Your top-quality product may be the next game-changer in your industry, but without the right packaging design, you’ll likely be drowned out in the rest of the noise competing for consumer attention. Package your superior product with the superior design it deserves, and watch your target audience flock to your brand.
2. Monitoring and Analyzing the Market
With the expansion of big data facilitated by the ubiquity of the Internet and social media, brands have access to more information about their target market than ever. If you aren’t listening to your consumers and tracking their changing preferences, you will be left in the dust by competitors who are using these statistics to their advantage. The Public Broadcasting Service (PBS) had been struggling with site traffic and conversions on their website when they began implementing Google Analytics to better understand their audience. They were suddenly able to track the performance of their shows online and make dynamic adjustments for improvement within their online offerings. The results: 30% increase in both traffic AND conversions for the PBS website.Additionally, using analytics, you can identify your brand advocates by filtering social mentions by positive sentiment. Once you know your fans, build brand loyalty by offering special promotions and giveaways to these organic brand ambassadors. If they’ve shared your products with their friends on social media in the past, they’ll share about your generosity as well. This cultivates a positive public image of your brand and leads to the acquisition of new consumers through word-of-mouth awareness.

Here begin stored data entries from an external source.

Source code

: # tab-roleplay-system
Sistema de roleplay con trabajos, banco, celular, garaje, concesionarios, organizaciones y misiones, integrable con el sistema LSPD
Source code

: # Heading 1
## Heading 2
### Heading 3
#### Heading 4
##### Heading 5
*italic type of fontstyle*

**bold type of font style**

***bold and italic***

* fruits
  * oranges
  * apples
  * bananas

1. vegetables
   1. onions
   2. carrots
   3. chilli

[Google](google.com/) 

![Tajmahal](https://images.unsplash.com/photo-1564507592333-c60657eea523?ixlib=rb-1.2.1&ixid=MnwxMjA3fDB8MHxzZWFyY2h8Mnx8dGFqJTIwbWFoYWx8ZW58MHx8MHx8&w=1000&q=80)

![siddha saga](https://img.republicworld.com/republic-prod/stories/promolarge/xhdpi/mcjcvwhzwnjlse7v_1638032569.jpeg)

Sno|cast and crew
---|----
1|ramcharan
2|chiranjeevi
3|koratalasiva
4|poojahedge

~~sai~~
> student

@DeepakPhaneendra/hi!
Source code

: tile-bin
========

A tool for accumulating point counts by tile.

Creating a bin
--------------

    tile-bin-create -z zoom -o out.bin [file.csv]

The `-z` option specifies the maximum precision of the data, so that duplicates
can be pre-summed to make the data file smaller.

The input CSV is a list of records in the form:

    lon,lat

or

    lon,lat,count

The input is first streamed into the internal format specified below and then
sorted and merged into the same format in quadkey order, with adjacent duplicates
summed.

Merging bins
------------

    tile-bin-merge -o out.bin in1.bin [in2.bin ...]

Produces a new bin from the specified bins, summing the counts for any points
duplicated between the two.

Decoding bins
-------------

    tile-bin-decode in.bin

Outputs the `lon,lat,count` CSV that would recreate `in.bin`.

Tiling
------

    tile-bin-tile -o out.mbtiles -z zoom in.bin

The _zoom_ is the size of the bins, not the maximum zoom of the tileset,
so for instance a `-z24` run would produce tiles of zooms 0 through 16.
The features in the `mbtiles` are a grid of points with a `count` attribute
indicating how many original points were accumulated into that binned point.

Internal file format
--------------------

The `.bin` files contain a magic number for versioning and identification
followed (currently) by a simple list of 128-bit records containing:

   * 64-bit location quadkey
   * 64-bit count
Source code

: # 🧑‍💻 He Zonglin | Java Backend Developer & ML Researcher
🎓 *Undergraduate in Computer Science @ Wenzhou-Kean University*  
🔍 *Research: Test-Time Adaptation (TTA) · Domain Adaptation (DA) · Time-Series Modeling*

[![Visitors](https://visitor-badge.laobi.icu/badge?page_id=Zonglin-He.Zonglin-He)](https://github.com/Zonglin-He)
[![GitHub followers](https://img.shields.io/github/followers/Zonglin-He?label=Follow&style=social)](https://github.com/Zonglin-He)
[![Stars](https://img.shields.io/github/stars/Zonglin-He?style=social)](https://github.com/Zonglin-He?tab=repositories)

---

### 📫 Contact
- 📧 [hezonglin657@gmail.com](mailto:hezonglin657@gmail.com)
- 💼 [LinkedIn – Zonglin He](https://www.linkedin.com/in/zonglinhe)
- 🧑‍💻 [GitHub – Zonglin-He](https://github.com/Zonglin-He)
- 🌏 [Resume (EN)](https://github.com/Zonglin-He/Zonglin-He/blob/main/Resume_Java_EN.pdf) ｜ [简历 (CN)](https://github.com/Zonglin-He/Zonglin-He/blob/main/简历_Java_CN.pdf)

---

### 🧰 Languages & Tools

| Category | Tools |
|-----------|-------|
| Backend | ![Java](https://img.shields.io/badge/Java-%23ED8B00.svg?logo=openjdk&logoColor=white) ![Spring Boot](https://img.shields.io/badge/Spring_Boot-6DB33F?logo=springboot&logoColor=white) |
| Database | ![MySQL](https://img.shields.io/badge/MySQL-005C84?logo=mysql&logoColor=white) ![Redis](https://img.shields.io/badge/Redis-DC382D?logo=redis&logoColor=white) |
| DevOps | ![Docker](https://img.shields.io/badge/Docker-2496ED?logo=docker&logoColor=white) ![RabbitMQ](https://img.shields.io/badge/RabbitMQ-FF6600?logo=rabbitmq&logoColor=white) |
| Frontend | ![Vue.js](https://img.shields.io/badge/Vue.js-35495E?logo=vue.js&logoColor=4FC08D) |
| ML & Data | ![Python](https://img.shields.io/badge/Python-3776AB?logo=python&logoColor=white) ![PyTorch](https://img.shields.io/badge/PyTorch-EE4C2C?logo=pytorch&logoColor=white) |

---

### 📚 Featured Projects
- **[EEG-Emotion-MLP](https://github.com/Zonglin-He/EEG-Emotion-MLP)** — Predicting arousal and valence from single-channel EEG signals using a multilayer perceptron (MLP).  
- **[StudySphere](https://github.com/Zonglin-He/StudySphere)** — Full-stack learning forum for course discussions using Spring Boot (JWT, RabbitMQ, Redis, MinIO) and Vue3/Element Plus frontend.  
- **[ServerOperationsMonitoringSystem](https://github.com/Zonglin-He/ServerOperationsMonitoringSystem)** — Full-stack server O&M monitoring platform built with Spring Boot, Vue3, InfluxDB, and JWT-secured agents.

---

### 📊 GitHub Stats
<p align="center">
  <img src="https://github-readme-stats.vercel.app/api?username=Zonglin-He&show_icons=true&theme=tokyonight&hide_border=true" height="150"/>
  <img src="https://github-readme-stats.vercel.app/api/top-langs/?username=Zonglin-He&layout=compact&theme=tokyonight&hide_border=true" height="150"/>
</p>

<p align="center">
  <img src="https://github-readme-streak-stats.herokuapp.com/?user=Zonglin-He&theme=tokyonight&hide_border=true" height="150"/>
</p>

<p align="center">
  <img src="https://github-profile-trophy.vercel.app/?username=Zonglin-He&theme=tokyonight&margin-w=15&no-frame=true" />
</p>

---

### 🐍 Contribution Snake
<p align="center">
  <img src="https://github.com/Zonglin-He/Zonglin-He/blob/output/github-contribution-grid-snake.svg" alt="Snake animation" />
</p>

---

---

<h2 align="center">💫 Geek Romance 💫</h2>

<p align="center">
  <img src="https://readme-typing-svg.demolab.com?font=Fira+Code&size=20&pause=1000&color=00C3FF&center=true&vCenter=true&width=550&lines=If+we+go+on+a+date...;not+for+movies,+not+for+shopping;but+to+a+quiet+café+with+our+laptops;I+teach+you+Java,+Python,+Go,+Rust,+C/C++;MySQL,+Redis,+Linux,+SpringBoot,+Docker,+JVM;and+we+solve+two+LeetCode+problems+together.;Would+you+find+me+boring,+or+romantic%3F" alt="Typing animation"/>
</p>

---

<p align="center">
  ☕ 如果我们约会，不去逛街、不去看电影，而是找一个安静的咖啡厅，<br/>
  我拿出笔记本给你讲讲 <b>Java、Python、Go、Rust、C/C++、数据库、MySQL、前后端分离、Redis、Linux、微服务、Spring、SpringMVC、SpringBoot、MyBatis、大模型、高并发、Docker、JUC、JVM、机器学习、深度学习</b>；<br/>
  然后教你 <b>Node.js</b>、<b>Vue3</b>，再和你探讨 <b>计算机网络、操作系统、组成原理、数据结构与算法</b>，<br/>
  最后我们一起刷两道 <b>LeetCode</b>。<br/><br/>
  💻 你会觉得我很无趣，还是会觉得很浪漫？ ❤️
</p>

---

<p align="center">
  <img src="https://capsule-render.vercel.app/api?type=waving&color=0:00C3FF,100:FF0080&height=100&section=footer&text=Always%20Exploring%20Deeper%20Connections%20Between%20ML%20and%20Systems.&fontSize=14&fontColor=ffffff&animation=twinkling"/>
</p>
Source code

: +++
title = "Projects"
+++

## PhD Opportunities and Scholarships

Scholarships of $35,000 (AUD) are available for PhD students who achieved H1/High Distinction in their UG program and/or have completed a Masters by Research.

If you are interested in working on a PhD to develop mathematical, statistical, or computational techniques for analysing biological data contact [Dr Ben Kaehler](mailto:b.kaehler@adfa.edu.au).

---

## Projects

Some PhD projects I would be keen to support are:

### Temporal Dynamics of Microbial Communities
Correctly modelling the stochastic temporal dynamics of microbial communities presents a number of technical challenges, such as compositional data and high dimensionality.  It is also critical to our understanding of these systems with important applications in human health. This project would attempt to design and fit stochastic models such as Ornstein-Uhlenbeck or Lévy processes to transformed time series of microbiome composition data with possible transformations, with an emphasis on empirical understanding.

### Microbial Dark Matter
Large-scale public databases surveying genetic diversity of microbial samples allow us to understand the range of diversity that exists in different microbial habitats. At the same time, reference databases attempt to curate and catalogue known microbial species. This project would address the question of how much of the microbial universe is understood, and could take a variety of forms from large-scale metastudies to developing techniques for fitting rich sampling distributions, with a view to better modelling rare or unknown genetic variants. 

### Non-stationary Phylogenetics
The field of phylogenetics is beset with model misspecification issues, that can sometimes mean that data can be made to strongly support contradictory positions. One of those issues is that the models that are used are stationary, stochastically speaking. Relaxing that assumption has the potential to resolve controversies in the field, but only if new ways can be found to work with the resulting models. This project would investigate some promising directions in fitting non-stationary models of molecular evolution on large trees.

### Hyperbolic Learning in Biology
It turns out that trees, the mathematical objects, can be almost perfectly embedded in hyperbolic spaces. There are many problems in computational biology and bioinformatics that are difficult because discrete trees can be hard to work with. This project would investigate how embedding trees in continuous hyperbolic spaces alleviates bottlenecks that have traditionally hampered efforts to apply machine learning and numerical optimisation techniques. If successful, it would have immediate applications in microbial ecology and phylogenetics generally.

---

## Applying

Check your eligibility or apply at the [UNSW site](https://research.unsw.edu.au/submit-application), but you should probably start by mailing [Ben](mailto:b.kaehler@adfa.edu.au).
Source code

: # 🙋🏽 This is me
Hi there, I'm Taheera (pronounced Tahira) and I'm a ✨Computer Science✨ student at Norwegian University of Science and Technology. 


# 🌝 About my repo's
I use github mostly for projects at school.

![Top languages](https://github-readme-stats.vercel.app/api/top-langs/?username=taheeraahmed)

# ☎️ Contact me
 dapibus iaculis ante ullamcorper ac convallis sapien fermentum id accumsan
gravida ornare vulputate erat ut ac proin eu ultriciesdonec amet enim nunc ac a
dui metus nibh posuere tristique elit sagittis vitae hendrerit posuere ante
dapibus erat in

But the data doesn’t stop there, as this practice has also shown to have substantial impact with respect to B2B relationships as well. Electronics giant Dell successfully implemented Lattice Engines’ analytics software to determine how to most effectively distribute their products to outlets and companies. For example, the marketing team noticed a sales increase in small business products when companies sign a new office lease. The analytics software was able to then prioritize prospects based on pulling information regarding new office leases, LinkedIn announcements, Web site information, public statements, etc. Implementation of the Lattice Engine software has allowed Dell’s European marketing department to cut the number of leads to the sales organization by 50% in 2012 so only the most promising prospects were targeted. Cynthia Gumbert, director of customer relationship management, stated that the sales productivity increased by nearly 100%.
The findings couldn’t be more conclusive: start monitoring and analyzing the brand’s target market to optimize your business strategy, or be left in the dust by the competition.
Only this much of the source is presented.